Потом мы продолжили путь.
— Теперь давайте поедим, а затем пойдем ко мне в гостиницу, — сказал Лакатос, — приятно, когда в незнакомом городе у тебя есть близкий друг или младший брат.
Итак, мы пошли есть в гостиницу «Черноморская», ну, друзья мои, вы поняли, куда мы пришли?
Тут Голубчик, сделав паузу, посмотрел на хозяина, а тот выкатил на него свои светлые глаза. При слове «Черноморская» в глазах хозяина зажегся какой-то особенный свет.
— Да, в «Черноморскую», — сказал он.
— Именно что в «Черноморскую», — снова начал Голубчик, — в те времена там был ресторан, который назывался точно так, как тот, в котором мы сейчас сидим: «Тары-бары». И хозяин был тот же самый.

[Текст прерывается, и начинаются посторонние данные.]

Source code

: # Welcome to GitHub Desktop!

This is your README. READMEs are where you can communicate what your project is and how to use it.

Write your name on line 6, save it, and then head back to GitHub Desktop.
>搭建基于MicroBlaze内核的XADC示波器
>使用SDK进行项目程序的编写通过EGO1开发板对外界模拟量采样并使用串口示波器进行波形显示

Хозяин, сидевший напротив рассказчика, встал, обошел стол и широким жестом заключил Голубчика в объятья. Они долго, сердечно целовались, потом выпили на брудершафт, и мы, слушатели, тоже подняли стаканы и осушили их.

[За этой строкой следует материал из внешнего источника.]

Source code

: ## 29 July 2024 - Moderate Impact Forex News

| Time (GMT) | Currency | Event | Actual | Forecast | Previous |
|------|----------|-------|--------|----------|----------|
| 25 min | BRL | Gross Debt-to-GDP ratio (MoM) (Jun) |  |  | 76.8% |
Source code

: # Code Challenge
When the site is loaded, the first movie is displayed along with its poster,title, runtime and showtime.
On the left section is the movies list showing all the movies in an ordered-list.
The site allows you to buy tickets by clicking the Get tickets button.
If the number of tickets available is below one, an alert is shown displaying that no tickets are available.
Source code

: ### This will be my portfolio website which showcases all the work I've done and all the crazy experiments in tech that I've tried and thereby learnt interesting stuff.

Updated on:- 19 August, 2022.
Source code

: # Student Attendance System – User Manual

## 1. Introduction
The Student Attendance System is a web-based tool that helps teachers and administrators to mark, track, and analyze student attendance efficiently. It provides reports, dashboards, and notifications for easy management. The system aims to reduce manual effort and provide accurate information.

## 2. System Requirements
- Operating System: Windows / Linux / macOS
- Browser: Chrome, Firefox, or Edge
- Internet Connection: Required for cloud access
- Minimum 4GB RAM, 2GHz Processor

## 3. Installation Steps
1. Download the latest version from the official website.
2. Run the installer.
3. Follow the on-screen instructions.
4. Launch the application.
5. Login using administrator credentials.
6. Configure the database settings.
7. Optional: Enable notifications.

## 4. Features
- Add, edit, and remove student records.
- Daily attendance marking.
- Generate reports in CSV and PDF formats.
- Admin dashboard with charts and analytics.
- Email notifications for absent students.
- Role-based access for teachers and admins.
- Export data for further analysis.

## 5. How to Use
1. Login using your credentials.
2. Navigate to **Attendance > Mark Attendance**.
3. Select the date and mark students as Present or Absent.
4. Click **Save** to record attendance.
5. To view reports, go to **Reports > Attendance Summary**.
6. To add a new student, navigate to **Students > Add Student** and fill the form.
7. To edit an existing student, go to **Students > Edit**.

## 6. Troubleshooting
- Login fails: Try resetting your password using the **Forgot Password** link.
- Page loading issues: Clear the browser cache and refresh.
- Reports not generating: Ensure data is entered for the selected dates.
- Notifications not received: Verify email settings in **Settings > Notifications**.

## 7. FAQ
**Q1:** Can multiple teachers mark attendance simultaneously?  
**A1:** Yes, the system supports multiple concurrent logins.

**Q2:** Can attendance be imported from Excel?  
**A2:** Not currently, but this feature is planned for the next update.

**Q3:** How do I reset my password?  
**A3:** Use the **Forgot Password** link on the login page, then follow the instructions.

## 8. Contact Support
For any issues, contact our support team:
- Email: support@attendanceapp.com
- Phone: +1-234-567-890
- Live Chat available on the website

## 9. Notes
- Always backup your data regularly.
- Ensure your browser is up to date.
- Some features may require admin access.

— Вот так, друзья мои! — продолжил Голубчик. — Можно сказать, что с этого хозяина в том ресторане и начались мои несчастья. В старом «Тары-бары», в Одессе, были цыгане — изумительные скрипачи и цимбалисты. А какое вино! И за все платил господин Лакатос. Я впервые в жизни был в таком месте.
— Ты только пей, пей! — говорил мне Лакатос.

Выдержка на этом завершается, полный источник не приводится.